Do not apply cold logic to how the Red Army operated, it required two years of bloodbath (mostly of their own making) before they were ready to accept rules of cold logic and allow for certain honesty in reports. Some people say Glantz's books are pro-Soviet, but even they are chock full of authentic reports from lower to upper echelons of command which were deliberately misleading in order to cover ****ups they made in order not to lose their post (or head), and completely unrealistic orders from upper to lower echelons of command, demanding impossible, without taking into account actual troop numbers, and readiness, formed on the basis of wishful thinking instead of actual recon. So it's not possible to say that USSR didn't plan to attack Nazi Germany because they were unready in objective terms. Yes, they were unready for offensive and defensive ops, but they lied to themselves that they are, so they could start the war if the only decisive person in their government would say the word. And they prepared for such eventuality, as all armies actually do. The only problem is we won't ever know with 100% accuracy what date (if any) Uncle Joe had in mind. There is certain evidence preparations were quite advanced, while some will counter these saying it was purely defensive mobilization. But a what-if scenario of Soviet attack in July 1941 is actually more sound than some other possible what-if scenarios.
I agree to some extent that we cant apply cold logic only (and the huge adventage of knowing what happened with the soviet army in 1941) to this situation, but unless Stalin was an utter idiot (something he wasnt) I dont see how he had on mind 15 th july of 1941 as invasion date (I acknowledge later dates, in 1942 or 1943 could be possible).
First, Stalin was in the middle of an organizational change. He acknowledge that tanks and mechanization were key in modern warfare.

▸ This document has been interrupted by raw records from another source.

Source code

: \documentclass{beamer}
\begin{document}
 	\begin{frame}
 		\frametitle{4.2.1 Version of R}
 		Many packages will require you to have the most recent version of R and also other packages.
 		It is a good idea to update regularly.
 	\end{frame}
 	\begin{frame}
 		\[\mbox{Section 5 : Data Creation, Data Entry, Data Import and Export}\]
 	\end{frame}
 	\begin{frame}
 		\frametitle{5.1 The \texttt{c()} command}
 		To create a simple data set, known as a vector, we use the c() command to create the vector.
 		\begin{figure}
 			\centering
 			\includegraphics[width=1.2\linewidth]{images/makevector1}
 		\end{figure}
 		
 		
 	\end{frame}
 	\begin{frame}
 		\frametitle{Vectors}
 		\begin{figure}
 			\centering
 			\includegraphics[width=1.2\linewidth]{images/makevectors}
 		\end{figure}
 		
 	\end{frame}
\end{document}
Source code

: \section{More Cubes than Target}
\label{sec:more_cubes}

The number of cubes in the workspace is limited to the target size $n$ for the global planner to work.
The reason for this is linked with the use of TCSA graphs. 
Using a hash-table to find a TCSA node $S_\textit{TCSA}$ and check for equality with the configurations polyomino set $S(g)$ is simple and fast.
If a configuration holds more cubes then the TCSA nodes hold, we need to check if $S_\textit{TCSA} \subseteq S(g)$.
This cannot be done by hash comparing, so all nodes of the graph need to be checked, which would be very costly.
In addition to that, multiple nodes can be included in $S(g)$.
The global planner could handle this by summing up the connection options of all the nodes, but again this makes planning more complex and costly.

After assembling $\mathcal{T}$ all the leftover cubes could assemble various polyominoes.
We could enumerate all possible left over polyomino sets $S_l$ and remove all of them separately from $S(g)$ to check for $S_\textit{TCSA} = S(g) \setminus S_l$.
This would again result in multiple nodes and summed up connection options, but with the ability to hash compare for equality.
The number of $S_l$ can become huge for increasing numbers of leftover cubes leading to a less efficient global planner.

That is why he ordered the mech corps be rebuild after being aware of what had happened in France. But those mech corps were mostly being formed in mid 1941. Why would Stalin attack when his main units were still "in the works"?

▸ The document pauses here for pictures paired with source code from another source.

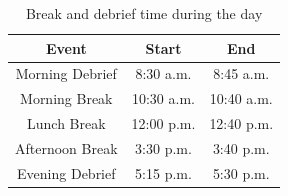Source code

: \begin{table}[h]
    \centering
        \caption{Break and debrief time during the day}
    \begin{tabular}{|c|c|c|}
        \hline
         \textbf{Event}& \textbf{Start} & \textbf{End}\\ \hline
         \hline
         Morning Debrief& 8:30 a.m.  & 8:45 a.m. \\ \hline
         Morning Break& 10:30 a.m.  & 10:40 a.m. \\ \hline
         Lunch Break& 12:00 p.m. & 12:40 p.m.\\ \hline
         Afternoon Break& 3:30 p.m. & 3:40 p.m. \\ \hline
         Evening Debrief& 5:15 p.m. & 5:30 p.m.\\ \hline
    \end{tabular}
    \label{tab:break-debrief-times}
\end{table}

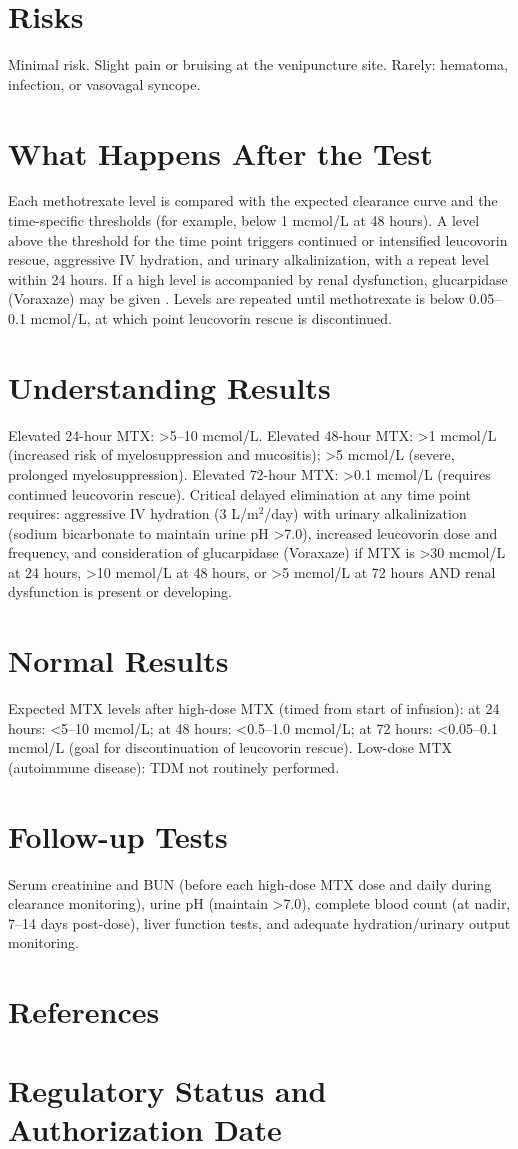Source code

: \section*{Risks}
Minimal risk. Slight pain or bruising at the venipuncture site. Rarely: hematoma, infection, or vasovagal syncope.
\section*{What Happens After the Test}
Each methotrexate level is compared with the expected clearance curve and the time-specific thresholds (for example, below 1 mcmol/L at 48 hours). A level above the threshold for the time point triggers continued or intensified leucovorin rescue, aggressive IV hydration, and urinary alkalinization, with a repeat level within 24 hours. If a high level is accompanied by renal dysfunction, glucarpidase (Voraxaze) may be given \cite{widemann2006understanding}. Levels are repeated until methotrexate is below 0.05--0.1 mcmol/L, at which point leucovorin rescue is discontinued.
\section*{Understanding Results}
Elevated 24-hour MTX: >5--10 mcmol/L. Elevated 48-hour MTX: >1 mcmol/L (increased risk of myelosuppression and mucositis); >5 mcmol/L (severe, prolonged myelosuppression). Elevated 72-hour MTX: >0.1 mcmol/L (requires continued leucovorin rescue). Critical delayed elimination at any time point requires: aggressive IV hydration (3 L/m$^2$/day) with urinary alkalinization (sodium bicarbonate to maintain urine pH >7.0), increased leucovorin dose and frequency, and consideration of glucarpidase (Voraxaze) if MTX is >30 mcmol/L at 24 hours, >10 mcmol/L at 48 hours, or >5 mcmol/L at 72 hours AND renal dysfunction is present or developing.
\section*{Normal Results}
Expected MTX levels after high-dose MTX (timed from start of infusion): at 24 hours: <5--10 mcmol/L; at 48 hours: <0.5--1.0 mcmol/L; at 72 hours: <0.05--0.1 mcmol/L (goal for discontinuation of leucovorin rescue). Low-dose MTX (autoimmune disease): TDM not routinely performed.
\section*{Follow-up Tests}
Serum creatinine and BUN (before each high-dose MTX dose and daily during clearance monitoring), urine pH (maintain >7.0), complete blood count (at nadir, 7--14 days post-dose), liver function tests, and adequate hydration/urinary output monitoring.
\section*{References}



\clearpage
\section*{Regulatory Status and Authorization Date}

\clearpage

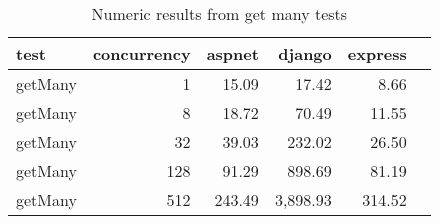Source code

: \FloatBarrier
\begin{table}[!htp]\centering
    \caption{Numeric results from get many tests}\label{tab:resultsGetMany}
    \scriptsize
    \begin{tabular}{lrrrrr}\toprule
        test    & concurrency & aspnet & django   & express \\\midrule
        getMany & 1           & 15.09  & 17.42    & 8.66    \\
        getMany & 8           & 18.72  & 70.49    & 11.55   \\
        getMany & 32          & 39.03  & 232.02   & 26.50   \\
        getMany & 128         & 91.29  & 898.69   & 81.19   \\
        getMany & 512         & 243.49 & 3,898.93 & 314.52  \\
        \bottomrule
    \end{tabular}
\end{table}
\FloatBarrier
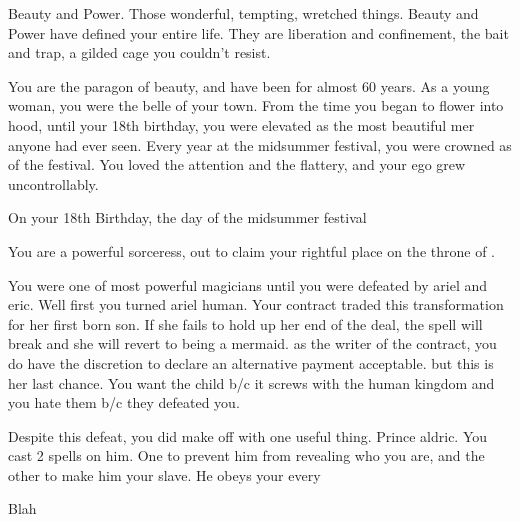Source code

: \documentclass[char]{NeptuneBall}
\begin{document}
\name{\cWitch{}}



Beauty and Power. Those wonderful, tempting, wretched things. Beauty and Power have defined your entire life. They are liberation and confinement, the bait and trap, a gilded cage you couldn't resist.

You are the paragon of beauty, and have been for almost 60 years. As a young woman, you were the belle of your town. From the time you began to flower into \cWitch{\human}hood, until your 18th birthday, you were elevated as the most beautiful mer\cWitch{\mer} anyone had ever seen. Every year at the midsummer festival, you were crowned as \cWitch{\King} of the festival. You loved the attention and the flattery, and your ego grew uncontrollably.

On your 18th Birthday, the day of the midsummer festival

You are a powerful sorceress, out to claim your rightful place on the throne of \pAtlantis{}. 

You were one of \pAtlantis{} most powerful magicians until you were defeated by ariel and eric.  Well first you turned ariel human. Your contract traded this transformation for her first born son. If she fails to hold up her end of the deal, the spell will break and she will revert to being a mermaid. as the writer of the contract, you do have the discretion to declare an alternative payment acceptable. but this is her last chance. You want the child b/c it screws with the human kingdom and you hate them b/c they defeated you.

Despite this defeat, you did make off with one useful thing. Prince aldric. You cast 2 spells on him. One to prevent him from revealing who you are, and the other to make him your slave. He obeys your every


\begin{itemz}[Goals]
  \item Blah
\end{itemz}

\begin{contacts}
  \contact{}
\end{contacts}
\end{document}
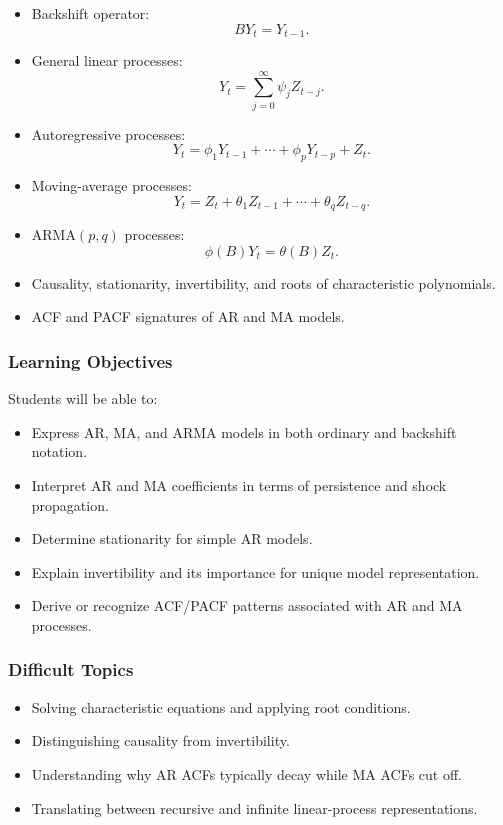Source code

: \documentclass[11pt]{article}
\begin{document}
\begin{itemize}
    \item Backshift operator:
    \[
    B Y_t = Y_{t-1}.
    \]
    \item General linear processes:
    \[
    Y_t = \sum_{j=0}^{\infty}\psi_j Z_{t-j}.
    \]
    \item Autoregressive processes:
    \[
    Y_t = \phi_1Y_{t-1}+\cdots+\phi_pY_{t-p}+Z_t.
    \]
    \item Moving-average processes:
    \[
    Y_t = Z_t+\theta_1Z_{t-1}+\cdots+\theta_qZ_{t-q}.
    \]
    \item ARMA\((p,q)\) processes:
    \[
    \phi(B)Y_t = \theta(B)Z_t.
    \]
    \item Causality, stationarity, invertibility, and roots of characteristic
    polynomials.
    \item ACF and PACF signatures of AR and MA models.
\end{itemize}

\subsubsection{Learning Objectives}

Students will be able to:

\begin{itemize}
    \item Express AR, MA, and ARMA models in both ordinary and backshift
    notation.
    \item Interpret AR and MA coefficients in terms of persistence and shock
    propagation.
    \item Determine stationarity for simple AR models.
    \item Explain invertibility and its importance for unique model
    representation.
    \item Derive or recognize ACF/PACF patterns associated with AR and MA
    processes.
\end{itemize}

\subsubsection{Difficult Topics}

\begin{itemize}
    \item Solving characteristic equations and applying root conditions.
    \item Distinguishing causality from invertibility.
    \item Understanding why AR ACFs typically decay while MA ACFs cut off.
    \item Translating between recursive and infinite linear-process
    representations.
\end{itemize}
\end{document}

Second, even if Stalin lied to himself (or others lied to him) about the sorry state of soviet forces, the winter war should have give him something to consider that his forces werent as good as he might have thought.
Thrid, Stalin was always cautious on his dealings with foreing affairs. By cautious I mean that he didnt act until he was sure the pieces were in place. He didnt start expanding in the east until he struck a deal with Germany. I dont see why would Stalin attack Germany in 1941, a Germany who had no enemies left on the continent, without first securing help from the UK (besides being already at war with Germany) or the USA.
Fourth, Stalin might think his armies were superb and could roll on everything, but having lead troops himself, I am sure he was aware that units needed some time to make plans and train before attacking. The winter war surely taught him that if he didnt know it. However, no soviet general was aware of offensive ops for july 1941?